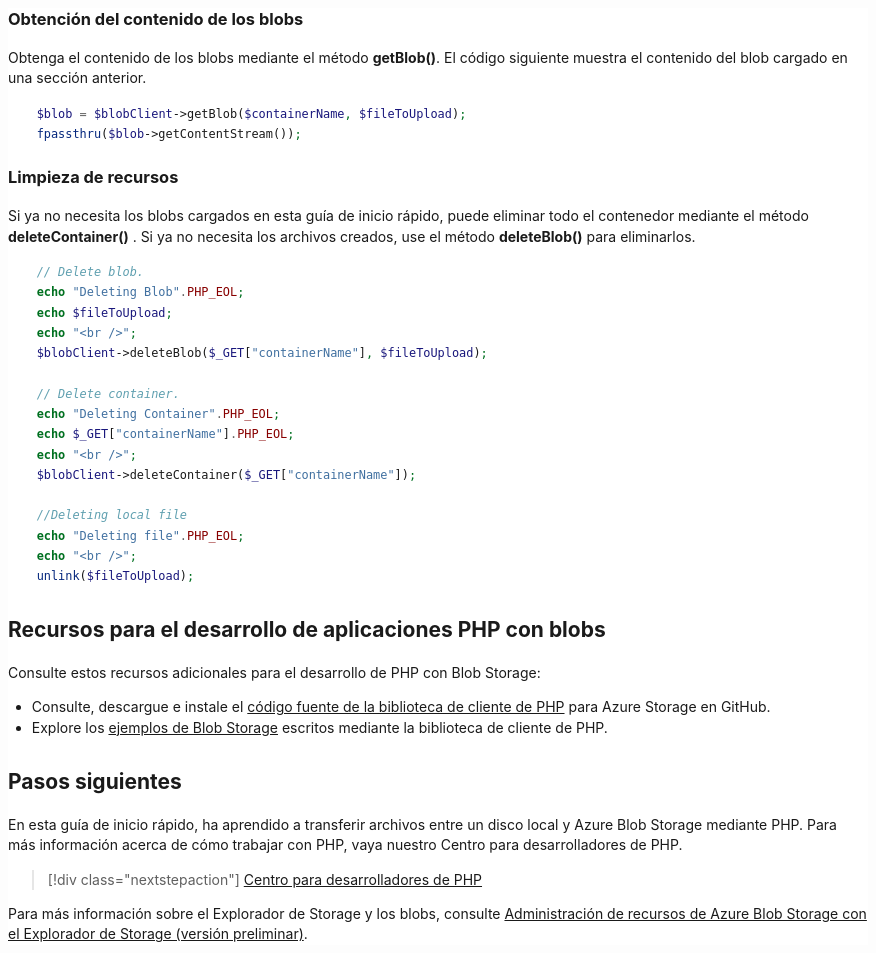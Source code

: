 ### <a name="get-the-content-of-your-blobs"></a>Obtención del contenido de los blobs

Obtenga el contenido de los blobs mediante el método **getBlob()**. El código siguiente muestra el contenido del blob cargado en una sección anterior.

```PHP
    $blob = $blobClient->getBlob($containerName, $fileToUpload);
    fpassthru($blob->getContentStream());
```

### <a name="clean-up-resources"></a>Limpieza de recursos
Si ya no necesita los blobs cargados en esta guía de inicio rápido, puede eliminar todo el contenedor mediante el método **deleteContainer()** . Si ya no necesita los archivos creados, use el método **deleteBlob()** para eliminarlos.

```PHP
    // Delete blob.
    echo "Deleting Blob".PHP_EOL;
    echo $fileToUpload;
    echo "<br />";
    $blobClient->deleteBlob($_GET["containerName"], $fileToUpload);

    // Delete container.
    echo "Deleting Container".PHP_EOL;
    echo $_GET["containerName"].PHP_EOL;
    echo "<br />";
    $blobClient->deleteContainer($_GET["containerName"]);

    //Deleting local file
    echo "Deleting file".PHP_EOL;
    echo "<br />";
    unlink($fileToUpload);   
```

## <a name="resources-for-developing-php-applications-with-blobs"></a>Recursos para el desarrollo de aplicaciones PHP con blobs

Consulte estos recursos adicionales para el desarrollo de PHP con Blob Storage:

- Consulte, descargue e instale el [código fuente de la biblioteca de cliente de PHP](https://github.com/Azure/azure-storage-php) para Azure Storage en GitHub.
- Explore los [ejemplos de Blob Storage](https://azure.microsoft.com/resources/samples/?sort=0&service=storage&platform=php&term=blob) escritos mediante la biblioteca de cliente de PHP.

## <a name="next-steps"></a>Pasos siguientes
 
En esta guía de inicio rápido, ha aprendido a transferir archivos entre un disco local y Azure Blob Storage mediante PHP. Para más información acerca de cómo trabajar con PHP, vaya nuestro Centro para desarrolladores de PHP.

> [!div class="nextstepaction"]
> [Centro para desarrolladores de PHP](https://azure.microsoft.com/develop/php/)


Para más información sobre el Explorador de Storage y los blobs, consulte [Administración de recursos de Azure Blob Storage con el Explorador de Storage (versión preliminar)](../../vs-azure-tools-storage-explorer-blobs.md?toc=%2fazure%2fstorage%2fblobs%2ftoc.json).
========
### Instructions for the task
Count the lines of the material above that contain the word "fileToUpload", then give only that count.

### Your solution
4